● **Prompt**
Wherever the string "자석센서" shows up in the records below, return that line.

═══ Input ═══

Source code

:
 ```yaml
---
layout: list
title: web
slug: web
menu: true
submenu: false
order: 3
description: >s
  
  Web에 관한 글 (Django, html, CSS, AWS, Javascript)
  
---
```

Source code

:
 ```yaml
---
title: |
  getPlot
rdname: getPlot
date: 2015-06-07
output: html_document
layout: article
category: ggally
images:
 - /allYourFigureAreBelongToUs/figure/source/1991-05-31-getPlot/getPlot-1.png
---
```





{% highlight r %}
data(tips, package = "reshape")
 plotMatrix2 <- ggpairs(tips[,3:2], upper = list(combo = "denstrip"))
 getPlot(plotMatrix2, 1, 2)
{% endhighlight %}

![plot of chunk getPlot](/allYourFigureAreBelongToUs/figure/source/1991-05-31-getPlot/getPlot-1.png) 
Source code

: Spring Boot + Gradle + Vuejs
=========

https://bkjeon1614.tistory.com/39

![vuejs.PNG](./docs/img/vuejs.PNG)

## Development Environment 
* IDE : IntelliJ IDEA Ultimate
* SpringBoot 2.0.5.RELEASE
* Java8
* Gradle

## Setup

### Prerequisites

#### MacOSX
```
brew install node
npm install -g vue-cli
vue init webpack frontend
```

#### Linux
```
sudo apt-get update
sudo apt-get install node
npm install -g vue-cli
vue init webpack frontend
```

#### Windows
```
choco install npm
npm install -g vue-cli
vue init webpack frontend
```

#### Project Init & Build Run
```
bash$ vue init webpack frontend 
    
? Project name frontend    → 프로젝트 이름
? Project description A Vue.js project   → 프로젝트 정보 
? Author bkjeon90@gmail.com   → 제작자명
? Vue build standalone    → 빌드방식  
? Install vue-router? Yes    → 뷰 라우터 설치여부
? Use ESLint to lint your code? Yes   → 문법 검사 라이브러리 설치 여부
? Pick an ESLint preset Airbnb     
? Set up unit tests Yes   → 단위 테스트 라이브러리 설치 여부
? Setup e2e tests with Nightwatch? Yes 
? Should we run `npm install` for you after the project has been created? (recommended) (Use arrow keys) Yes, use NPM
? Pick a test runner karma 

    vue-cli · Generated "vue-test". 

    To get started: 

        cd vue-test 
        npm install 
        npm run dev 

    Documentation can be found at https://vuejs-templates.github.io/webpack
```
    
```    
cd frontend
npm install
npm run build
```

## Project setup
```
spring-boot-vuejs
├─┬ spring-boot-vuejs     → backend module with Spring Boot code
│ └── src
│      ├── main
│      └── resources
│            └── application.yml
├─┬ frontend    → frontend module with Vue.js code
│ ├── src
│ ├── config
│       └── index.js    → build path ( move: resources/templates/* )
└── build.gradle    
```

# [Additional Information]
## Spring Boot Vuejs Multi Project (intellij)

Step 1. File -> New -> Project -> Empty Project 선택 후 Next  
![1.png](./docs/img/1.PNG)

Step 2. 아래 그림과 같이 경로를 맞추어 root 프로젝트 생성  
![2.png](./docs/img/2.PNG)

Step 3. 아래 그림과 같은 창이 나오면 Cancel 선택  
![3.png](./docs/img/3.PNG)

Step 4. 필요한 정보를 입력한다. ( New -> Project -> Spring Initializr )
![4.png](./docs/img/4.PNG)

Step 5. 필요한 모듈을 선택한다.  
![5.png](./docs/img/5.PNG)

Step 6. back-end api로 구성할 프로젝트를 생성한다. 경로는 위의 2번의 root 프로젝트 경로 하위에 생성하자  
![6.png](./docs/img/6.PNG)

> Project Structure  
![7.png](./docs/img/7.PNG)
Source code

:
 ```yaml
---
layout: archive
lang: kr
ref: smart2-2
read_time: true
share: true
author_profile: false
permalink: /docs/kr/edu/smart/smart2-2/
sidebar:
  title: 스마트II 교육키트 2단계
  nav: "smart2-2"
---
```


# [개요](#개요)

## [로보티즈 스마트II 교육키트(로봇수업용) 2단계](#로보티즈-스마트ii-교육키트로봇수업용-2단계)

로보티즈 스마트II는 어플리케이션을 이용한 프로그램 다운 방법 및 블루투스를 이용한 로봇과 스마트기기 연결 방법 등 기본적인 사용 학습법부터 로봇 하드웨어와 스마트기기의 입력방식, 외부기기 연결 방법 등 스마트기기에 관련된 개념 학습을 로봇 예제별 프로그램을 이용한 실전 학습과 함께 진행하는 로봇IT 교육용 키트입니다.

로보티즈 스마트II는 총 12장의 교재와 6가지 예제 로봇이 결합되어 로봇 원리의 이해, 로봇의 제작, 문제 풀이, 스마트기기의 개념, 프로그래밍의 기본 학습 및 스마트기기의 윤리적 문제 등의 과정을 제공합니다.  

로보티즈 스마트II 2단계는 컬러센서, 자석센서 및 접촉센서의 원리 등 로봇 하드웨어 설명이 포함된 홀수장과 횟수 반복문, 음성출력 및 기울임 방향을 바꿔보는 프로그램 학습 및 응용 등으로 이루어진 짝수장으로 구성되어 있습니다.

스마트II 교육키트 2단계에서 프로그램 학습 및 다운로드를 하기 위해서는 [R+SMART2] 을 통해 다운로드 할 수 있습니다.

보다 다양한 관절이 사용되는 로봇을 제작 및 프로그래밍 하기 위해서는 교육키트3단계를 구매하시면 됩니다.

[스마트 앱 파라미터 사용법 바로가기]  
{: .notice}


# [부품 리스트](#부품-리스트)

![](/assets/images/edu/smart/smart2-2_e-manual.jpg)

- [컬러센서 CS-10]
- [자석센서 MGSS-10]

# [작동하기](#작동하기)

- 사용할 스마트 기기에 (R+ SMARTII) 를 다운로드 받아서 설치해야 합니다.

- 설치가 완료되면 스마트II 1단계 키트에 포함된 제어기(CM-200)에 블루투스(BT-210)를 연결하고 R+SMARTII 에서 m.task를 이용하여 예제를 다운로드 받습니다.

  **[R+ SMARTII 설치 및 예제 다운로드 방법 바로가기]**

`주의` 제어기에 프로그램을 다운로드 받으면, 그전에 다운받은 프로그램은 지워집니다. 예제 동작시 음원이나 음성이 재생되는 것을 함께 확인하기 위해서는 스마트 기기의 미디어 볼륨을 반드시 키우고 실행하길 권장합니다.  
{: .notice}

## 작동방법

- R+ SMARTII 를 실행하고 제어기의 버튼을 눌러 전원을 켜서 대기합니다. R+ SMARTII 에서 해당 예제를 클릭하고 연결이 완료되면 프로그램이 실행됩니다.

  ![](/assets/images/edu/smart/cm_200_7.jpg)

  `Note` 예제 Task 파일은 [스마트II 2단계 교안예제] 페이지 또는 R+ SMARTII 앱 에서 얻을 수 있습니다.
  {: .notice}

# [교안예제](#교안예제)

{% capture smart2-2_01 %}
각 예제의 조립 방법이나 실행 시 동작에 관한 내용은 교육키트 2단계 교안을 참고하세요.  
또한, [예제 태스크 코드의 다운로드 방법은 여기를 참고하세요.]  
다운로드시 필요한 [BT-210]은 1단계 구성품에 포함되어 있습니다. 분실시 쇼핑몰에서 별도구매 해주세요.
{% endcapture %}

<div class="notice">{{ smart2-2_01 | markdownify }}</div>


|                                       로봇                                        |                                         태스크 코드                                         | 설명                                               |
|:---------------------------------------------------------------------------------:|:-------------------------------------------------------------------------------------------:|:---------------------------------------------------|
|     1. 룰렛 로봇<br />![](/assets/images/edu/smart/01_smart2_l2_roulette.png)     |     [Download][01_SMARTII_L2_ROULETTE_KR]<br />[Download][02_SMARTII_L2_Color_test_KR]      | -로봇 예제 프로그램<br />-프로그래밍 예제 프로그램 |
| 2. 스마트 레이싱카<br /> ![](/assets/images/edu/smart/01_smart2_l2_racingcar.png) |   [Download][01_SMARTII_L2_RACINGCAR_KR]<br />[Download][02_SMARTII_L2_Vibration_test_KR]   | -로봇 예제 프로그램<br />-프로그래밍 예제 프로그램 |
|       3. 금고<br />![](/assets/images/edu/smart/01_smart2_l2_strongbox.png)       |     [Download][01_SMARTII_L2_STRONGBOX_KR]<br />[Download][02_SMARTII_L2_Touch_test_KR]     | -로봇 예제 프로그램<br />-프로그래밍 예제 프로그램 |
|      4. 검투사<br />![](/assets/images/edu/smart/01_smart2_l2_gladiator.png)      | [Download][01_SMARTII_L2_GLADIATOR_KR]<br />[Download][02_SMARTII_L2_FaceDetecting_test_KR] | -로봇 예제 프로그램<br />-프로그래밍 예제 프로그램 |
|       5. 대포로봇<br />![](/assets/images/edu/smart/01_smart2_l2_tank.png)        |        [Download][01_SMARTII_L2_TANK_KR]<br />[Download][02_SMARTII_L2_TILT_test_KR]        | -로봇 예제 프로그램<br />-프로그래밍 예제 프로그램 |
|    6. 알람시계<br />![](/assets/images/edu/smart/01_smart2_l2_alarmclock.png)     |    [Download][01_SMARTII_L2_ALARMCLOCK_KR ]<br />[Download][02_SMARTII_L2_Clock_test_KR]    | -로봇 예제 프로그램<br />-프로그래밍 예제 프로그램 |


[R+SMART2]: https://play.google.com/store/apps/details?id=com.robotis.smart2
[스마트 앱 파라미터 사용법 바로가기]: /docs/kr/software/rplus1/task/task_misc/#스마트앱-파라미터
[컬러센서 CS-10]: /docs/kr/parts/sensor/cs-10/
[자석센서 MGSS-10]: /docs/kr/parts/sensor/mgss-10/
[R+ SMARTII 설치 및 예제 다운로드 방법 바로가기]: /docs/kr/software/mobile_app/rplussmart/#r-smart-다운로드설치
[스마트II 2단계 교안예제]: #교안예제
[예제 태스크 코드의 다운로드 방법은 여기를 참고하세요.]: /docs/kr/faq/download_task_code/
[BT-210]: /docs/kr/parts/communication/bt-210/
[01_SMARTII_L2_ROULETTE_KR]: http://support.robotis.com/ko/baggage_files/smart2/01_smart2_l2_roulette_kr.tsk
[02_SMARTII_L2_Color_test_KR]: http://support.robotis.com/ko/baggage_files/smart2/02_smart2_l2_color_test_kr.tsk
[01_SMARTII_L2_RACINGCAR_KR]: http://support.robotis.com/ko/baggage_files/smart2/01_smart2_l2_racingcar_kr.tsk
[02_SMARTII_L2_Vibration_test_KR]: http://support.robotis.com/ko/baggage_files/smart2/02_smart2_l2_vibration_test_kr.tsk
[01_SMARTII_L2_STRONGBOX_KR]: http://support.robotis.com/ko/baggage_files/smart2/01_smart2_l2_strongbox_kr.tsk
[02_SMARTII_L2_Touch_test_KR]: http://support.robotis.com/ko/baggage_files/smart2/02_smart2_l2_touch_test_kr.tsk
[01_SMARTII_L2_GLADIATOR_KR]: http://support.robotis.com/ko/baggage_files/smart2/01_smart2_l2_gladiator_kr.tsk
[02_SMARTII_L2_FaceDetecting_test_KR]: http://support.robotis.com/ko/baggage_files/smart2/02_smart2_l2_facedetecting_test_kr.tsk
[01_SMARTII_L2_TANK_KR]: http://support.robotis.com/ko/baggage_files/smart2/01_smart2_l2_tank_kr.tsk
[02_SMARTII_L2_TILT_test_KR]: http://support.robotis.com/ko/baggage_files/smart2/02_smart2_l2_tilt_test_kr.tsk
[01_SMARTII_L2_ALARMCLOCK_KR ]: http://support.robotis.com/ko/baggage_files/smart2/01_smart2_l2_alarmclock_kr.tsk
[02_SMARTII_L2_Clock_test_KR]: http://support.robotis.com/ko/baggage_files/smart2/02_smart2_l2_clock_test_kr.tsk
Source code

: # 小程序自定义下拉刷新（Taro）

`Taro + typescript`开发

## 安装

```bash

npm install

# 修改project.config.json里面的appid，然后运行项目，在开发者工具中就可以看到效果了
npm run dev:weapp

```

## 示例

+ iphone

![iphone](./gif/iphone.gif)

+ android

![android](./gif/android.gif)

═══

● **Exercise response**
로보티즈 스마트II 2단계는 컬러센서, 자석센서 및 접촉센서의 원리 등 로봇 하드웨어 설명이 포함된 홀수장과 횟수 반복문, 음성출력 및 기울임 방향을 바꿔보는 프로그램 학습 및 응용 등으로 이루어진 짝수장으로 구성되어 있습니다.
- [자석센서 MGSS-10]
[자석센서 MGSS-10]: /docs/kr/parts/sensor/mgss-10/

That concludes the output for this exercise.